Manpage of IPTABLES
A firewall rule specifies criteria for a packet, and a target. If the packet does not match, the next rule in
the chain is the examined; if it does match, then the next rule is specified by the value of the target, which
can be the name of a user-defined chain or one of the special values ACCEPT, DROP, QUEUE, or
RETURN.
ACCEPT means to let the packet through. DROP means to drop the packet on the floor. QUEUE means
to pass the packet to userspace (if supported by the kernel). RETURN means stop traversing this chain
and resume at the next rule in the previous (calling) chain. If the end of a built-in chain is reached or a
rule in a built-in chain with target RETURN is matched, the target specified by the chain policy
determines the fate of the packet.
TABLES
There are currently three independent tables (which tables are present at any time depends on the kernel
configuration options and which modules are present).
-t, --table table
This option specifies the packet matching table which the command should operate on. If the
kernel is configured with automatic module loading, an attempt will be made to load the
appropriate module for that table if it is not already there.

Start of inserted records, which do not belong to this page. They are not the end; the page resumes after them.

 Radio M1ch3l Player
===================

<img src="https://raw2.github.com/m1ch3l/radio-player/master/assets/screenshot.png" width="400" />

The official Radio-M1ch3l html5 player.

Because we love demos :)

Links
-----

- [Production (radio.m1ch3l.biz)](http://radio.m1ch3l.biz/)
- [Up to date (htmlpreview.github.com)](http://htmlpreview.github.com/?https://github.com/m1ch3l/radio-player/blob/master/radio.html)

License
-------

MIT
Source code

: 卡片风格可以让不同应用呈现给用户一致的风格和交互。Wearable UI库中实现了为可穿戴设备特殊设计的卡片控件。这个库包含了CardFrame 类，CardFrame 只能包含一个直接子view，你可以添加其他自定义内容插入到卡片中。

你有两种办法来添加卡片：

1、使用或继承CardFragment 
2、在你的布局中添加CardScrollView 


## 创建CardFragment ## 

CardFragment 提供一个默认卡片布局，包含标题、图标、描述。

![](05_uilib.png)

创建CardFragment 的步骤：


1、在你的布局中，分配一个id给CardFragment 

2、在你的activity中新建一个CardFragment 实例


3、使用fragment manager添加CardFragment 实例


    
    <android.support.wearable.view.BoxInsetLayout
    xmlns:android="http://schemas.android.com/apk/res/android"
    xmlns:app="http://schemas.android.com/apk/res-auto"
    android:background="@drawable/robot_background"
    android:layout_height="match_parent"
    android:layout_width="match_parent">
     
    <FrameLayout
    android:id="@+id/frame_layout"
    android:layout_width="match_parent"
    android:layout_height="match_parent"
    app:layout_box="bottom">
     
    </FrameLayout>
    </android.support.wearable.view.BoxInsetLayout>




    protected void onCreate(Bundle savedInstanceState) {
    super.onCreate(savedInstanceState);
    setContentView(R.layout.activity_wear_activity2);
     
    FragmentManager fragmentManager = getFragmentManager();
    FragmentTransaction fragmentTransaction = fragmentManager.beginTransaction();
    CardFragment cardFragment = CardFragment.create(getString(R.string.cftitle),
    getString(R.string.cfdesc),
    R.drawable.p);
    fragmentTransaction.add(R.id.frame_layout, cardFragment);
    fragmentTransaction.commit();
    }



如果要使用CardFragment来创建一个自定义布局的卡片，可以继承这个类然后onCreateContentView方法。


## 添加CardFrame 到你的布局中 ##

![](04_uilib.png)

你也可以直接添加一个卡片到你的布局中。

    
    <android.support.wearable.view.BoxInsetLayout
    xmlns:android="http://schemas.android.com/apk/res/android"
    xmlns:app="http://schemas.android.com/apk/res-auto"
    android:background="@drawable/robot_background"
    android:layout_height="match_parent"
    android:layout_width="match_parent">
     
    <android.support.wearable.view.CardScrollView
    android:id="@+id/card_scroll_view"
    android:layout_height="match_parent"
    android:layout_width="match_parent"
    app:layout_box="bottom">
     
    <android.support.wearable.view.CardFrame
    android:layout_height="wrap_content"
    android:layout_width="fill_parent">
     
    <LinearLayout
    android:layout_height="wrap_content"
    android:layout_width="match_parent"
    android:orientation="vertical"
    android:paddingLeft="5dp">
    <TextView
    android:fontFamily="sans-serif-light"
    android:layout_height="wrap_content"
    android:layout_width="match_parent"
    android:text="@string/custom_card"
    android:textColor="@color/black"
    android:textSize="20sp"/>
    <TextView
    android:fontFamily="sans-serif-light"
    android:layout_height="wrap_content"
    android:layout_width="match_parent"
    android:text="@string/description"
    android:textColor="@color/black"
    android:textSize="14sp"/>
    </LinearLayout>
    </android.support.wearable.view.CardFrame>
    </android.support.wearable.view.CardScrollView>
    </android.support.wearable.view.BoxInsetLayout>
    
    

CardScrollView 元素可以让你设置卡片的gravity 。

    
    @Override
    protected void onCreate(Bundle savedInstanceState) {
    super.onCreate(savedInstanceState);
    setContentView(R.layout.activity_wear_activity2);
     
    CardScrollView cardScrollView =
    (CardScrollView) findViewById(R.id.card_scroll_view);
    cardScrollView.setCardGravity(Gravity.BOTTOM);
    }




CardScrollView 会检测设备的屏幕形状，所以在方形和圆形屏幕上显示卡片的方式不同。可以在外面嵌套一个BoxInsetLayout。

The tables are as follows:
filter
This is the default table (if no -t option is passed). It contains the built-in chains INPUT (for
packets coming into the box itself), FORWARD (for packets being routed through the box), and
OUTPUT (for locally-generated packets).
nat
This table is consulted when a packet that creates a new connection is encountered. It consists of
three built-ins: PREROUTING (for altering packets as soon as they come in), OUTPUT (for
altering locally-generated packets before routing), and POSTROUTING (for altering packets as
they are about to go out).
mangle
This table is used for specialized packet alteration. Until kernel 2.4.17 it had two built-in chains:
PREROUTING (for altering incoming packets before routing) and OUTPUT (for altering locally-
generated packets before routing). Since kernel 2.4.18, three other built-in chains are also
supported: INPUT (for packets coming into the box itself), FORWARD (for altering packets
being routed through the box), and POSTROUTING (for altering packets as they are about to go
out).
http://www.iptablesrocks.org/syntax/man_iptables.htm (2 of 20) [2/13/2004 8:04:51 PM]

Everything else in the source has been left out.